With making this site and a month of development into my Unreal project, I've decided to take a step back and reevaluate my approach. I originally picked up Unreal becuase I wanted to get some experience with it. I had messed around with GameMaker Studio a bit and had previously worked with Unity, but had been a bit intimidated by Unreal. With a boost of confidence from the game jam in January I decided to try and send it on the big Unreal project I was too afraid to start working on.
I started by picking up some Udemy courses on Unreal and they were an amazing jump start. Learning vital elements of the development process and workflow, to keyboard shortcuts, I really recommend everyone to take a look if there is something youve been struggling to learn. I jumped right into the class projects and it is a ton of fun to use. There are so many tools to get you going and I had a basic 3d platformer after a few hours of work. I continued with another lesson and eventually started working on a 2d/3d action game based on the mega man battle network games.
After spending a bit of time on my own project I began to realize that while Unreal was fun, it was a bit overkill for what I wanted to do. Everything in the engine feels like it is built with large AAA games in mind. When I have a simple 2d grid based movement i ended up having to do a bunch of extra work just to get stuff to behave properly in 3d space. As frustrating as that was, there was another reason I am moving on from unreal for now...
Blueprints
When i first started, I lvoed the blueprint. It was sos simple to follow along with the classes and the code was pretty intuative to understand as I did it. When I started on my own project I was having a bit of trouble understanding what I had done before. Rewatching portions of the class helped but the more code I hade the more this became a problem.

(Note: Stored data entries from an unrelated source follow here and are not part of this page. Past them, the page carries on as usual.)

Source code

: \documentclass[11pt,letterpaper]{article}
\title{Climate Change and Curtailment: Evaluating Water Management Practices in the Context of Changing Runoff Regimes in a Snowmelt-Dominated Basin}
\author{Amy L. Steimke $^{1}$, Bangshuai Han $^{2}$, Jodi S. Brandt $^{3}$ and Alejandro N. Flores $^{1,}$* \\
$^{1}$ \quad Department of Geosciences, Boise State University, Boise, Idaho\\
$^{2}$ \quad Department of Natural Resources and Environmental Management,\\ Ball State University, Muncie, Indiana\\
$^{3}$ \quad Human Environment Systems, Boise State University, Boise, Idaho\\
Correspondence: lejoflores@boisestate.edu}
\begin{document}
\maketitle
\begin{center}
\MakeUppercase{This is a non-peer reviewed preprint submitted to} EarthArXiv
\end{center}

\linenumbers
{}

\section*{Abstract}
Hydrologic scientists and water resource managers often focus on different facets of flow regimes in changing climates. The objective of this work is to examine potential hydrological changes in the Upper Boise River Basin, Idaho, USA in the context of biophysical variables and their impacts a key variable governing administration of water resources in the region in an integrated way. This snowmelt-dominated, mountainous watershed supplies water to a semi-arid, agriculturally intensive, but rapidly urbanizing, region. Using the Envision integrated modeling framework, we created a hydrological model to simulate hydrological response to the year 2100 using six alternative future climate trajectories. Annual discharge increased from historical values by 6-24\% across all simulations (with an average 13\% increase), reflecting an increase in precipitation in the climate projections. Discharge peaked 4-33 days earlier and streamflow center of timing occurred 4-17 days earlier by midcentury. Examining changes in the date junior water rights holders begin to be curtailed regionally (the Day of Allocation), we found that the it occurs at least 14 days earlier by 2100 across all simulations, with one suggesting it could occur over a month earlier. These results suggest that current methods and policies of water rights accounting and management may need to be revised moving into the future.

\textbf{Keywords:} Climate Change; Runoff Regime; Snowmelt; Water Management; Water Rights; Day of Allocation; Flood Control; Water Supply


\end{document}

I don't know if I'm just terrible at mamangeing the connections but every thing eventually looks like a big bowl of spaghetti with criss crossing lines. Even when its not a mess, you need to swap from reading left to right and right to left as you go. While I appreciate their help in the learning process I would really prefer to write actual code.
Why not just learn c++
You can't make me
But to be honest, I have a havit of putting myself in tutorial hell. I make a basic project in a new framework and feel accomplished. Then rather than getting better and making more advanced projects I run along to the next tool. So, rather than learning another languages and engine,, I'm just going back to Unity for now. It's a good balance between GMS and Unreal. Lets see how it goes!